Prior to exercise, a Hans Rudolph mask (Kansas City, MO) was placed over the participant’s head. VO2, VE, RER, and HR were assessed during and post-exercise and expressed every 30 s. Each protocol included a 3 min warm-up consisting of 2 min of low-intensity cycling and 1 min of jumping jacks. The HIFT session consisted of 10 push ups for men or modified push ups for women, 10 squat jumps, 10 mountain climbers (per leg), and 25 air squats, which was repeated six times with 1 min of walking in place between sets. The KC session consisted of six sets of 8 pushups, 8 deadlifts, 8 goblet squats, 8 rows, and 8 swings using a load equal to 25% body mass, separated by 1 min of walking in place. This load was selected to require greater muscle force generation, as Fung and Shore (2010) showed loads of approximately 13% body mass potentiate the VO2 and cardiovascular response to KC exercise. Participants performed each session at the highest degree of effort and velocity. Preliminary testing showed that each set required approximately 1 min of exercise to complete, with slightly greater durations needed across sets 1 to 6.

Assessment of EPOC

Immediately (~ 15 s) after the last repetition, participants were seated in a chair. Gas exchange data were assessed for 1 h post-exercise while participants remained seated alone in a quiet room. This duration was selected as preliminary data showed that VO2 returned to baseline within 60 min post-exercise. EPOC (in L) was determined as the difference between post-exercise VO2 and resting VO2 (Lamont et al. 2010; Tucker et al. 2016) which was determined on day 1. Mean VO2, RER, HR, and VE were determined as the average value from the entire 1 h post-exercise period; in addition, VO2, RER, and VE were estimated at 5, 15, 30, 45, and 60 min by taking an average of the 5 (0–5 min), 10 (5–15 min), and 15 min (15–30, 30–45, and 45–60 min) of data preceding each timepoint. Total VO2 (in L) was calculated by taking the sum of 24 (exercise) and 120 (recovery) VO2 values and dividing by two (the number of samples per minute).
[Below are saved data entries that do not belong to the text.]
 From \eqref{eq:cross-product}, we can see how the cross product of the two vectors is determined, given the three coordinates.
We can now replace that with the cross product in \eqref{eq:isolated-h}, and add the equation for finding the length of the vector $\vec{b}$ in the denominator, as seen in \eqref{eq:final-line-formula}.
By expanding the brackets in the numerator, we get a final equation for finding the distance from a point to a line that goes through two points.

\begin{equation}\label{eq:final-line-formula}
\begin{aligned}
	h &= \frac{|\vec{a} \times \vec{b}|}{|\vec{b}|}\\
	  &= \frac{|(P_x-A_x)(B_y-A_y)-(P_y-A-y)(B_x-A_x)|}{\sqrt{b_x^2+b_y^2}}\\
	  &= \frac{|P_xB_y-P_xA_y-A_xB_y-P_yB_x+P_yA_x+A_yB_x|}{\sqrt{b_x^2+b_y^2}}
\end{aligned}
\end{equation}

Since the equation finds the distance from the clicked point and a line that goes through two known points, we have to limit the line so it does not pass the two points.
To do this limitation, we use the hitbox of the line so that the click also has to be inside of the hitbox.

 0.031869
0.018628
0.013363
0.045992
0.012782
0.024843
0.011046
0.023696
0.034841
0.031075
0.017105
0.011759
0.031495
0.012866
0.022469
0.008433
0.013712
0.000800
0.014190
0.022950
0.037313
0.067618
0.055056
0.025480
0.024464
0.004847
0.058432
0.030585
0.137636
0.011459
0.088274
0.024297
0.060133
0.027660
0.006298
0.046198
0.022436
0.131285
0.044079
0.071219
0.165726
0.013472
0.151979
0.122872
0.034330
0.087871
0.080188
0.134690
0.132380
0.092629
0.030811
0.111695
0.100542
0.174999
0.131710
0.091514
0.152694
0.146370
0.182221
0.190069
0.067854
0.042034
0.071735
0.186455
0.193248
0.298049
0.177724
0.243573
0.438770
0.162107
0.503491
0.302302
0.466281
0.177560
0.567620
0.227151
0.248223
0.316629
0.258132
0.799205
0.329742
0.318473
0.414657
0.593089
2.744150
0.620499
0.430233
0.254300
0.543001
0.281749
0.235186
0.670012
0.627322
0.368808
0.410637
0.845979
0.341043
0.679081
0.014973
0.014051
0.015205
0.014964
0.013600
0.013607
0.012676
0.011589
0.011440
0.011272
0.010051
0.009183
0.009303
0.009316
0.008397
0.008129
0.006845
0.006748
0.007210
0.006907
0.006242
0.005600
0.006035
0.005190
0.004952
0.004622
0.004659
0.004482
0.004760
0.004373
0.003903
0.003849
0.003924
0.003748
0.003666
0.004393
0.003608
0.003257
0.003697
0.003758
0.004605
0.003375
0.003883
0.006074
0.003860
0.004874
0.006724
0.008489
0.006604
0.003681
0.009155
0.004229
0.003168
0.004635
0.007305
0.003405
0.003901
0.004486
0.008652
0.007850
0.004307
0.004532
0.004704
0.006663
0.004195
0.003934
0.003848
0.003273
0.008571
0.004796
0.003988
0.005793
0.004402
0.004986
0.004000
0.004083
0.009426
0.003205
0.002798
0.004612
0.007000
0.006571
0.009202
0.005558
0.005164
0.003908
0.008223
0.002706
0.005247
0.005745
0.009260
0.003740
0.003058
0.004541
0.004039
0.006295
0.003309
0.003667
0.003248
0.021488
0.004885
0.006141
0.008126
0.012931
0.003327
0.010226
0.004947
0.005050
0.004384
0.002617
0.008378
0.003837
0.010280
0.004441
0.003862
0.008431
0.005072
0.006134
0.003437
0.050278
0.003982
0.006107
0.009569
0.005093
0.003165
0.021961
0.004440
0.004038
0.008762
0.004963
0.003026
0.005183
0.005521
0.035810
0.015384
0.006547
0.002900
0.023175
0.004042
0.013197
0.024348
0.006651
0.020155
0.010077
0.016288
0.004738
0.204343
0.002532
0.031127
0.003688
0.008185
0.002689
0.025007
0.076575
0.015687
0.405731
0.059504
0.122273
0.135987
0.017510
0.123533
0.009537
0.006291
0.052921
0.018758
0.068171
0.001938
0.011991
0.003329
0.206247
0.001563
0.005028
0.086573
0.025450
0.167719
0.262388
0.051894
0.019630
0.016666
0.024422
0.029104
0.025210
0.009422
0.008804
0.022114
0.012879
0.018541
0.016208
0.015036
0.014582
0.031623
Blood lactate concentration was determined pre-exercise as well as at 5, 15, 30, 45, and 60 min post-exercise using a portable meter and lancet (Lactate Plus, Sports Research Group, New Rochelle, NY). Mean outcomes assessed from exercise were determined as the mean value from the entire session including recovery but excluding the warm-up.

Statistical analysis

All data are reported as mean ± SD and were analyzed using SPSS version 25 (IBM, Armonk, NY). The Shapiro–Wilk test was performed to assess normality, and all outcomes were normally distributed. Independent t-test was used to examine differences in demographic and physiological outcomes between men and women. Three-way repeated measures analysis of variance having two within-subjects factors of condition (KC vs. HIFT) and time (6 timepoints) and one between subjects factor (sex in an exploratory analysis) was used to identify differences in the primary outcomes. Two-way ANOVA with repeated measures was used to identify differences in EPOC and total VO2 between protocols (a within subjects factor), with sex as a between-subjects factor. If a significant F statistic was obtained, dependent or independent t-test was used to identify differences between means. The Greenhouse–Geisser correction was used if the sphericity assumption was violated. Partial eta-squared was used as an estimate of effect size for ANOVA, with η2 = 0.01 indicating a small effect, η2 = 0.06 indicating a medium effect, and η2 = 0.14 indicating a large effect. Cohen’s d was used as a measure of effect size for pairwise comparisons, with values between 0.15 and < 0.40 representing “small,” between 0.40 and < 0.75 representing “moderate,” and ≥ 0.75 representing “large.” Stepwise multiple regression was used to identify predictors of EPOC using two-predictor models to maintain a sample size to predictor ratio of > 10:1. Pearson’s product moment correlation was used to identify relationships between magnitude of EPOC, HR, VE, BLa, and indices of aerobic and muscular fitness. GPower was used to compute a likely sample size for identifying differences in EPOC between protocols with a one-tailed t-test with the following parameters: p value = 0.05; power = 0.80, and effect size = 0.80. This resulted in a minimum sample size of 12 participants, which is lower than our sample. Statistical significance was set at p < 0.05.

Results

Maximal exercise data

Table 2 shows data obtained from testing of VO2max and muscular endurance. Men revealed significantly higher relative and absolute VO2max, PPO, and VE than women, although muscular endurance and VO2max expressed according to FFM were similar. Their VO2max values are classified as average cardiorespiratory fitness according to age- and sex-specific norms for cycle ergometry (Kaminsky et al. 2017).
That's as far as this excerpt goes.